Balanced Scorecard Lecture Notes

Jun 19, 2024

Balanced Scorecard Lecture Notes

Background and Motivation

  • Developed by David Norton and the speaker in 1990.
  • Addressed limitations of financial measures in companies' financial reports (income statement, balance sheet, statement of cash flows).
  • Financial reports are historical and work well with tangible and financial assets, but not with intangible assets.

Importance of Intangible Assets

  • By 1990, valuable assets included people, customer relationships, and innovation (intangible assets).
  • Accountants classify these as intangible as they cannot be directly measured financially.
  • Investments in intangible assets (e.g., training employees, improving processes, developing new products, creating customer loyalty) are often recorded as expenses.
  • These investments actually increase a company's value by enhancing future capabilities.

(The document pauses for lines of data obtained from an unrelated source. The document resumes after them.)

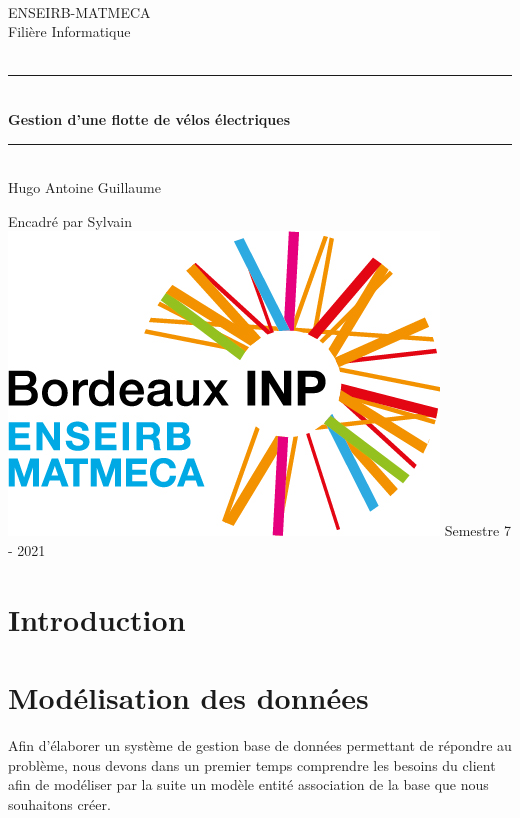 \documentclass[10pt]{article}
\begin{document}
  \begin{titlepage}
    ~ \vfill
    \begin{center}
      \LARGE ENSEIRB-MATMECA\\ \LARGE Filière Informatique\\[1.5 cm]

      {\Large \bfseries {}}\\[0.5 cm]

      \rule{\linewidth}{0.5 mm}\\[0.4 cm] {\Huge \bfseries Gestion d'une flotte de vélos électriques\\[0.2 cm]} \rule{\linewidth}{0.5 mm}\\[1.5 cm] {\Large
      Hugo  \quad Antoine  \quad Guillaume  \\[0.5 cm]}

      {\large Encadré par Sylvain }\\ \vfill
      \includegraphics[scale=0.4]{img/logo.em-bxinp} \vfill
      {\large Semestre 7 - 2021}
    \end{center}
  \end{titlepage}

  \tableofcontents
  \newpage

  \section{Introduction}\label{sec:intro}
  \section{Modélisation des données}\label{sec:modelisation}
  Afin d'élaborer un système de gestion base de données permettant de répondre au problème, nous devons dans un premier temps
  comprendre les besoins du client afin de modéliser par la suite un modèle entité association de la base que nous souhaitons créer.\\
\end{document}
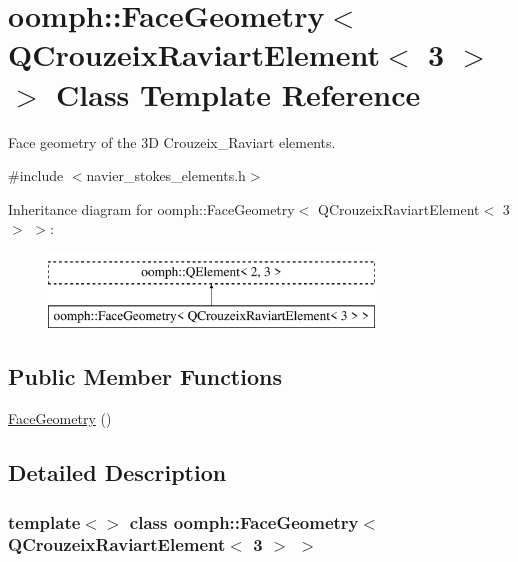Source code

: \hypertarget{classoomph_1_1FaceGeometry_3_01QCrouzeixRaviartElement_3_013_01_4_01_4}{}\section{oomph\+:\+:Face\+Geometry$<$ Q\+Crouzeix\+Raviart\+Element$<$ 3 $>$ $>$ Class Template Reference}
\label{classoomph_1_1FaceGeometry_3_01QCrouzeixRaviartElement_3_013_01_4_01_4}


Face geometry of the 3D Crouzeix\+\_\+\+Raviart elements.  




{\ttfamily \#include $<$navier\+\_\+stokes\+\_\+elements.\+h$>$}

Inheritance diagram for oomph\+:\+:Face\+Geometry$<$ Q\+Crouzeix\+Raviart\+Element$<$ 3 $>$ $>$\+:\begin{figure}[H]
\begin{center}
\leavevmode
\includegraphics[height=2.000000cm]{classoomph_1_1FaceGeometry_3_01QCrouzeixRaviartElement_3_013_01_4_01_4}
\end{center}
\end{figure}
\subsection*{Public Member Functions}
\begin{DoxyCompactItemize}
\item 
\hyperlink{classoomph_1_1FaceGeometry_3_01QCrouzeixRaviartElement_3_013_01_4_01_4_a3183acb3d5e73accbd0fb5258468e377}{Face\+Geometry} ()
\end{DoxyCompactItemize}


\subsection{Detailed Description}
\subsubsection*{template$<$$>$\newline
class oomph\+::\+Face\+Geometry$<$ Q\+Crouzeix\+Raviart\+Element$<$ 3 $>$ $>$}


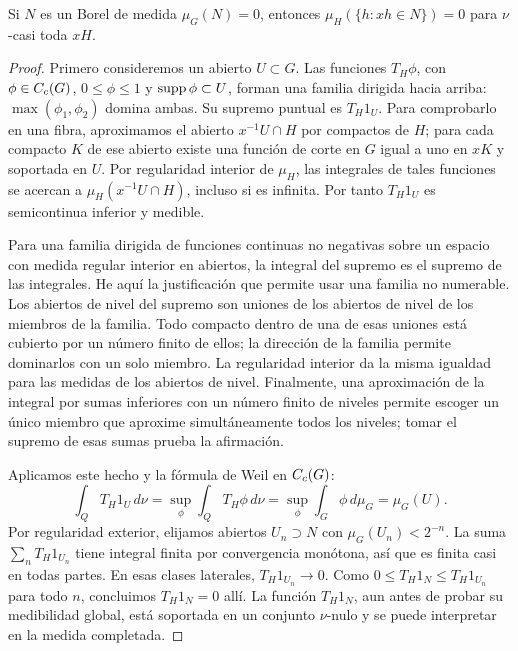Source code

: \begin{lema}\label{v4:mod-nulos}
Si $N$ es un Borel de medida $\mu_G(N)=0$, entonces
$\mu_H(\{h:xh\in N\})=0$ para $\nu$-casi toda $xH$.
\end{lema}
\begin{proof}
Primero consideremos un abierto $U\subset G$. Las funciones
$T_H\phi$, con $\phi\in\Cc(G)$, $0\leq\phi\leq1$ y $\supp\phi\subset U$, forman una familia dirigida hacia arriba: $\max(\phi_1,\phi_2)$ domina ambas. Su supremo puntual es $T_H1_U$. Para comprobarlo en una fibra, aproximamos el abierto $x^{-1}U\cap H$ por compactos de $H$; para cada compacto $K$ de ese abierto existe una función de corte en $G$ igual a uno en $xK$ y soportada en $U$. Por regularidad interior de $\mu_H$, las integrales de tales funciones se acercan a $\mu_H(x^{-1}U\cap H)$, incluso si es infinita. Por tanto $T_H1_U$ es semicontinua inferior y medible.

Para una familia dirigida de funciones continuas no negativas sobre un espacio con medida regular interior en abiertos, la integral del supremo es el supremo de las integrales. He aquí la justificación que permite usar una familia no numerable. Los abiertos de nivel del supremo son uniones de los abiertos de nivel de los miembros de la familia. Todo compacto dentro de una de esas uniones está cubierto por un número finito de ellos; la dirección de la familia permite dominarlos con un solo miembro. La regularidad interior da la misma igualdad para las medidas de los abiertos de nivel. Finalmente, una aproximación de la integral por sumas inferiores con un número finito de niveles permite escoger un único miembro que aproxime simultáneamente todos los niveles; tomar el supremo de esas sumas prueba la afirmación.

Aplicamos este hecho y la fórmula de Weil en $\Cc(G)$:
\[
 \int_Q T_H1_U\,d\nu
 =\sup_\phi\int_Q T_H\phi\,d\nu
 =\sup_\phi\int_G\phi\,d\mu_G=\mu_G(U).
\]
Por regularidad exterior, elijamos abiertos $U_n\supset N$ con $\mu_G(U_n)<2^{-n}$. La suma $\sum_nT_H1_{U_n}$ tiene integral finita por convergencia monótona, así que es finita casi en todas partes. En esas clases laterales, $T_H1_{U_n}\to0$. Como $0\leq T_H1_N\leq T_H1_{U_n}$ para todo $n$, concluimos $T_H1_N=0$ allí. La función $T_H1_N$, aun antes de probar su medibilidad global, está soportada en un conjunto $\nu$-nulo y se puede interpretar en la medida completada.
\end{proof}

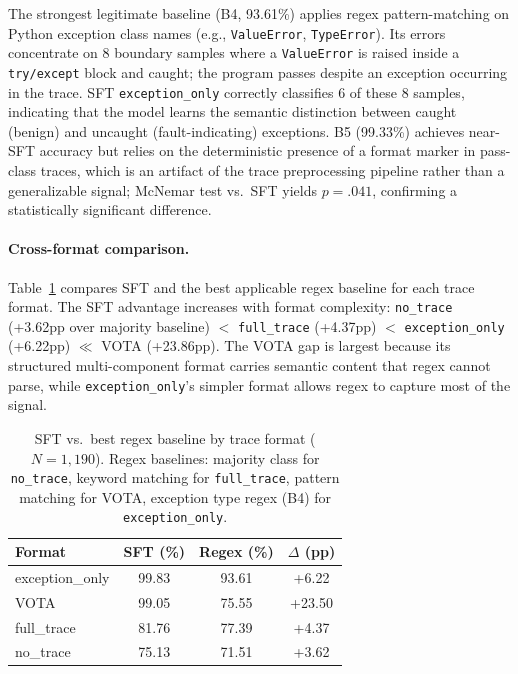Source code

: The strongest legitimate baseline (B4, 93.61\%) applies regex pattern-matching on Python exception class names (e.g., \texttt{ValueError}, \texttt{TypeError}).
Its errors concentrate on 8 boundary samples where a \texttt{ValueError} is raised inside a \texttt{try/except} block and caught; the program passes despite an exception occurring in the trace.
SFT \texttt{exception\_only} correctly classifies 6 of these 8 samples, indicating that the model learns the semantic distinction between caught (benign) and uncaught (fault-indicating) exceptions.
B5 (99.33\%) achieves near-SFT accuracy but relies on the deterministic presence of a format marker in pass-class traces, which is an artifact of the trace preprocessing pipeline rather than a generalizable signal; McNemar test vs.\ SFT yields $p{=}.041$, confirming a statistically significant difference.

\paragraph{Cross-format comparison.}
Table~\ref{tab:regex_cross_format} compares SFT and the best applicable regex baseline for each trace format.
The SFT advantage increases with format complexity: \texttt{no\_trace} (+3.62pp over majority baseline) $<$ \texttt{full\_trace} (+4.37pp) $<$ \texttt{exception\_only} (+6.22pp) $\ll$ VOTA (+23.86pp).
The VOTA gap is largest because its structured multi-component format carries semantic content that regex cannot parse, while \texttt{exception\_only}'s simpler format allows regex to capture most of the signal.

\begin{table}[t]
\centering
\caption{SFT vs.\ best regex baseline by trace format ($N{=}1{,}190$). Regex baselines: majority class for \texttt{no\_trace}, keyword matching for \texttt{full\_trace}, pattern matching for VOTA, exception type regex (B4) for \texttt{exception\_only}.}
\label{tab:regex_cross_format}
\small
\begin{tabular}{lccc}
\toprule
\textbf{Format} & \textbf{SFT (\%)} & \textbf{Regex (\%)} & \textbf{$\Delta$ (pp)} \\
\midrule
exception\_only & 99.83 & 93.61 & +6.22 \\
VOTA & 99.05 & 75.55 & +23.50 \\
full\_trace & 81.76 & 77.39 & +4.37 \\
no\_trace & 75.13 & 71.51 & +3.62 \\
\bottomrule
\end{tabular}
\end{table}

Measurement and Management

  • Belief: "If you don't measure something, you can't manage it."
  • Measurement of intangible assets is crucial for effective management.
  • Financial systems struggle to quantify the value of customers, innovation, processes, people, systems, and culture.
  • The balanced scorecard provides a framework to measure and manage these intangible assets.
  • Enables quantification of customer loyalty, innovativeness, quality of processes, and employee skills.

Framework of the Balanced Scorecard

  • Comprehensive and structured approach to measure important assets and capabilities.
  • Helps in managing and enhancing current and future capabilities by directing company spending more effectively.